PROBLEM
Lines outside the range are not wanted. Give again exactly the lines between the line holding "learn the distribution" and the line holding "importantly, her effort", inclusive, from the listing below.

EXTRACTED RECORDS
★ ★ ★ ★ ★ ★ ★
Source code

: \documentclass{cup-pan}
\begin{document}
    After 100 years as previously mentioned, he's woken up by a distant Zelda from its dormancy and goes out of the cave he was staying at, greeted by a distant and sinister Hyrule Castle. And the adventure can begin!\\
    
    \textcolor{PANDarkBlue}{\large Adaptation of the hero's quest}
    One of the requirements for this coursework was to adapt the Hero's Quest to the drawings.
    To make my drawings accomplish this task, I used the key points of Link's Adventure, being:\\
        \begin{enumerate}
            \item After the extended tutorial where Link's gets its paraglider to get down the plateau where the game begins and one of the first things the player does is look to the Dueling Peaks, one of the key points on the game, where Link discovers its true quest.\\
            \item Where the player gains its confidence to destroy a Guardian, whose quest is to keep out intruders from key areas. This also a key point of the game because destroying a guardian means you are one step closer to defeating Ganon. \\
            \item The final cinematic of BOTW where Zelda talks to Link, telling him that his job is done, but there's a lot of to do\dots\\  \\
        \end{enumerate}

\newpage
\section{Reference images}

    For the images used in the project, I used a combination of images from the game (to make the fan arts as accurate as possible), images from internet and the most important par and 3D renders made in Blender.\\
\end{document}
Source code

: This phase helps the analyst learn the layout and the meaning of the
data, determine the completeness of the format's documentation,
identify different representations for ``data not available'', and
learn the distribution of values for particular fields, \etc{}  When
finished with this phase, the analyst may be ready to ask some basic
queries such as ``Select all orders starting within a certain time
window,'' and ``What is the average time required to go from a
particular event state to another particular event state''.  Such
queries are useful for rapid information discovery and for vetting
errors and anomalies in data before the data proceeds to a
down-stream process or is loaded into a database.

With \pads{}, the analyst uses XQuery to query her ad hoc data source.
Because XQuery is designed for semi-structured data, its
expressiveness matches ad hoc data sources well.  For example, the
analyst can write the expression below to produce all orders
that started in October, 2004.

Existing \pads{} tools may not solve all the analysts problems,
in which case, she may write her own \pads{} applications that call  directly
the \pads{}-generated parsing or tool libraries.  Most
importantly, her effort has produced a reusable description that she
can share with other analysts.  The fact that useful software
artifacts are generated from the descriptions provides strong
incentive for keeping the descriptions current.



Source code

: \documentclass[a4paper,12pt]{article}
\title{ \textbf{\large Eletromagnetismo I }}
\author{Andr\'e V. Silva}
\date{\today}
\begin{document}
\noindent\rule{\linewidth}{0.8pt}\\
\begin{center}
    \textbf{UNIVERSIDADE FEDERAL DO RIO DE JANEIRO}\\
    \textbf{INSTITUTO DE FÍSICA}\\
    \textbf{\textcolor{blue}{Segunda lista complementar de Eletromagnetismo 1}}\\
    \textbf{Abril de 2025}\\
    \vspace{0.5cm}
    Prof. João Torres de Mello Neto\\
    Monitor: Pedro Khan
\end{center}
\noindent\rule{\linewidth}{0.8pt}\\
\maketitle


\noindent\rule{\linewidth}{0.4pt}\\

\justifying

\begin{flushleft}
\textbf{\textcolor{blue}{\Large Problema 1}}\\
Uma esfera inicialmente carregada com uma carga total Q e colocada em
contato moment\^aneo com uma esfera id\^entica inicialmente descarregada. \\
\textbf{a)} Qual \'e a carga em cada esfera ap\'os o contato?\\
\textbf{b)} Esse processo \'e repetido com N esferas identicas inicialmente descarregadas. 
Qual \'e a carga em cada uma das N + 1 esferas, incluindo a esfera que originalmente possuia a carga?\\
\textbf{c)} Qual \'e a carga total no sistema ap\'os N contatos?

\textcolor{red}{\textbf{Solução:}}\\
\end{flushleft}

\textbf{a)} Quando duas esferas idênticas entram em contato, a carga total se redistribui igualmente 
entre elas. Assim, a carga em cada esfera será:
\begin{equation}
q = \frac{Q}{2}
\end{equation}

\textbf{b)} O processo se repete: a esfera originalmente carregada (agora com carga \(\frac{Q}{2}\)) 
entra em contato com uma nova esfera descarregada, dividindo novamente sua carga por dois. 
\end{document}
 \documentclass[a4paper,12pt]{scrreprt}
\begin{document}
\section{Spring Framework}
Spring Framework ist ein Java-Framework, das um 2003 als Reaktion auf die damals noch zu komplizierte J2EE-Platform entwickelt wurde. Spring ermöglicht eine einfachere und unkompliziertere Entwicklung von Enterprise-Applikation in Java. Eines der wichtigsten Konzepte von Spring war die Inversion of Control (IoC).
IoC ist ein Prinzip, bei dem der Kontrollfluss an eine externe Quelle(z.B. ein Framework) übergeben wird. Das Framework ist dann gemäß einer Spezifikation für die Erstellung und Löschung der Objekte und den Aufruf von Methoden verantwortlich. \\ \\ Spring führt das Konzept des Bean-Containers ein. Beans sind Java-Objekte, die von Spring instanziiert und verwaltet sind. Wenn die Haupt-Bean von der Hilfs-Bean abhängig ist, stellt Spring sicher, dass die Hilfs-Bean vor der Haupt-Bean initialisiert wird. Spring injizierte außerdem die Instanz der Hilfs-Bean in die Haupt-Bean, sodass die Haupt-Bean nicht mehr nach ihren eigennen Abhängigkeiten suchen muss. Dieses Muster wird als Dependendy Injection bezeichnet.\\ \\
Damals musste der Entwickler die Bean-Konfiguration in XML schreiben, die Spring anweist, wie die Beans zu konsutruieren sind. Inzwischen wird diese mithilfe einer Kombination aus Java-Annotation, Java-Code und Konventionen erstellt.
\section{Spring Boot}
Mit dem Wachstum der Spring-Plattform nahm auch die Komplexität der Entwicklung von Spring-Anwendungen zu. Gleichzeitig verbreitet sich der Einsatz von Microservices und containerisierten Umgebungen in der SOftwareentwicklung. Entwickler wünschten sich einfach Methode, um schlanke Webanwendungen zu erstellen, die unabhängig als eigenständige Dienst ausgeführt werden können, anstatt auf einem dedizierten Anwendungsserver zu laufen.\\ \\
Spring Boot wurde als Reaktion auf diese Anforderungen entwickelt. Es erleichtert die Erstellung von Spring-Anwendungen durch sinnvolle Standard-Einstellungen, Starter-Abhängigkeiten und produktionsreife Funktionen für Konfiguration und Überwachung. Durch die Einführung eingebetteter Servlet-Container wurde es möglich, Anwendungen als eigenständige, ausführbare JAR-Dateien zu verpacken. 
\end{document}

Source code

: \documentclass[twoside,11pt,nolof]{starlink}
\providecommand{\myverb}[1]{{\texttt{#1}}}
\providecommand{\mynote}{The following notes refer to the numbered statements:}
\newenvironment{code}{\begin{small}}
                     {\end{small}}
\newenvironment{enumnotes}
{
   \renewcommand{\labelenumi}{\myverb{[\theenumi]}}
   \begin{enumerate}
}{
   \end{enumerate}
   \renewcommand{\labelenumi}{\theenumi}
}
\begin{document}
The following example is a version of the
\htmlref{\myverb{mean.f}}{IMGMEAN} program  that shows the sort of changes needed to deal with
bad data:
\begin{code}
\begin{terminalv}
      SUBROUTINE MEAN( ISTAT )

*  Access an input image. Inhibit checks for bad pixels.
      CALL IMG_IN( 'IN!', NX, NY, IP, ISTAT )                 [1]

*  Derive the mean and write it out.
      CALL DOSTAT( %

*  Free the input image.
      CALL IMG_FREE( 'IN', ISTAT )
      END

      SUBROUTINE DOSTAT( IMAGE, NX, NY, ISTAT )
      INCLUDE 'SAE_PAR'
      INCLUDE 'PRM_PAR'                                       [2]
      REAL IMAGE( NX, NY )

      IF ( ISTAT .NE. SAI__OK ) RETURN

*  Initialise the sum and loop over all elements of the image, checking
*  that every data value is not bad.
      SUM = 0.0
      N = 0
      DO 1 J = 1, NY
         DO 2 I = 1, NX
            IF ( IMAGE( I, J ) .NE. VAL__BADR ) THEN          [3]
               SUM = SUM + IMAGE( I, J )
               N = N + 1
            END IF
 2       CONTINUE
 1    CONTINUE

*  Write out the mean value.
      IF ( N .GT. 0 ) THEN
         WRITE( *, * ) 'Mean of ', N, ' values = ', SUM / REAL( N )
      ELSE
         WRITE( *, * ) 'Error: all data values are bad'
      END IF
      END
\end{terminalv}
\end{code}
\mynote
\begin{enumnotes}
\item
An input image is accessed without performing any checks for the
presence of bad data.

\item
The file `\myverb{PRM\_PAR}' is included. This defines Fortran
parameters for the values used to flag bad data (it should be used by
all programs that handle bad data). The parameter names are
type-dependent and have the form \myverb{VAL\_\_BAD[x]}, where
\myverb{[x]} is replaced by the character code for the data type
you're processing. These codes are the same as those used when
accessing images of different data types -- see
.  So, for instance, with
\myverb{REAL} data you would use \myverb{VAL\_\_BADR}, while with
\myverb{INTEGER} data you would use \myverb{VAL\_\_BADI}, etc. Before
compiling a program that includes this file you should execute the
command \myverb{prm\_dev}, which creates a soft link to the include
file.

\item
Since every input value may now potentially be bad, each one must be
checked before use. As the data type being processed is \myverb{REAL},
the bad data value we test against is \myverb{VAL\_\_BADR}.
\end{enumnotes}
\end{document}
★ ★ ★ ★ ★ ★ ★
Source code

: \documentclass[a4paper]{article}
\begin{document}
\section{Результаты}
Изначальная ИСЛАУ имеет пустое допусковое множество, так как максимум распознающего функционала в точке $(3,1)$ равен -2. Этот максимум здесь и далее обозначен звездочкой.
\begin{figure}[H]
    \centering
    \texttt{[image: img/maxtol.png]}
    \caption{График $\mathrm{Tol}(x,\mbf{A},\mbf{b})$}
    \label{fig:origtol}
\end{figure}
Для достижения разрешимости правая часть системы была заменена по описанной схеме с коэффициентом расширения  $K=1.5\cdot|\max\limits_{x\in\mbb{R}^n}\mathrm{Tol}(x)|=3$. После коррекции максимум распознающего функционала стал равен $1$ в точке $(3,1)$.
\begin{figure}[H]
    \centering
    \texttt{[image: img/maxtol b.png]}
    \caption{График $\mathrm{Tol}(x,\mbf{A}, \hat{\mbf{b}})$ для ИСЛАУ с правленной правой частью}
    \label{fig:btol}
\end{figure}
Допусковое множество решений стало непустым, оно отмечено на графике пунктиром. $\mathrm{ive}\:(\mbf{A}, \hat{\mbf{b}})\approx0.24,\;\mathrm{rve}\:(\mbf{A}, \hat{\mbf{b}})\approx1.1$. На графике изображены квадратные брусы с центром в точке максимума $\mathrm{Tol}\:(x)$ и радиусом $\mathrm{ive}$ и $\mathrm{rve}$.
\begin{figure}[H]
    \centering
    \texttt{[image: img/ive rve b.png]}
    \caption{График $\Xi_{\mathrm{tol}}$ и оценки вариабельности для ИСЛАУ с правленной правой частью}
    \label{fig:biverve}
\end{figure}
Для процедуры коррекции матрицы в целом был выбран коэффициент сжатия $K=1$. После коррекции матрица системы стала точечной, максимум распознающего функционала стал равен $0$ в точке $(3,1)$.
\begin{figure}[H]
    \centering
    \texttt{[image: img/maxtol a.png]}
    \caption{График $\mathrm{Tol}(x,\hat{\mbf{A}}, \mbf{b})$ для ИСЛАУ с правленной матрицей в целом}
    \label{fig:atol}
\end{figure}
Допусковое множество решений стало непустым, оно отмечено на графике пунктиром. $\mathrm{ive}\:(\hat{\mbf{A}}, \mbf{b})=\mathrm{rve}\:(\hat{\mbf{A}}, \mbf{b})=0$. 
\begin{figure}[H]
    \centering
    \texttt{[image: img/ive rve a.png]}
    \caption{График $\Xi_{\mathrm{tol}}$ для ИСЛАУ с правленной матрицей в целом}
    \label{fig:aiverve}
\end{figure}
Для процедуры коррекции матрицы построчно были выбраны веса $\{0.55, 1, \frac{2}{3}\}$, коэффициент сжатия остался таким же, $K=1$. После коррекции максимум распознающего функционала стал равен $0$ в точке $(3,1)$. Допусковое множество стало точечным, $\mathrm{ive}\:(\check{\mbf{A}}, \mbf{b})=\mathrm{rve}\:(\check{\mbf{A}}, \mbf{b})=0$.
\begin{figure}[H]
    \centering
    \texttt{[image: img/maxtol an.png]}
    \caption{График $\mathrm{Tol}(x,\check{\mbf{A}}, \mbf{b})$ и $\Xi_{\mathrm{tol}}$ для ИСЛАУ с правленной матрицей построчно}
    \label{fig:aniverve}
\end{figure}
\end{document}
★ ★ ★ ★ ★ ★ ★
SOLUTION FOR THIS EXERCISE
learn the distribution of values for particular fields, \etc{}  When
finished with this phase, the analyst may be ready to ask some basic
queries such as ``Select all orders starting within a certain time
window,'' and ``What is the average time required to go from a
particular event state to another particular event state''.  Such
queries are useful for rapid information discovery and for vetting
errors and anomalies in data before the data proceeds to a
down-stream process or is loaded into a database.

With \pads{}, the analyst uses XQuery to query her ad hoc data source.
Because XQuery is designed for semi-structured data, its
expressiveness matches ad hoc data sources well.  For example, the
analyst can write the expression below to produce all orders
that started in October, 2004.

Existing \pads{} tools may not solve all the analysts problems,
in which case, she may write her own \pads{} applications that call  directly
the \pads{}-generated parsing or tool libraries.  Most
importantly, her effort has produced a reusable description that she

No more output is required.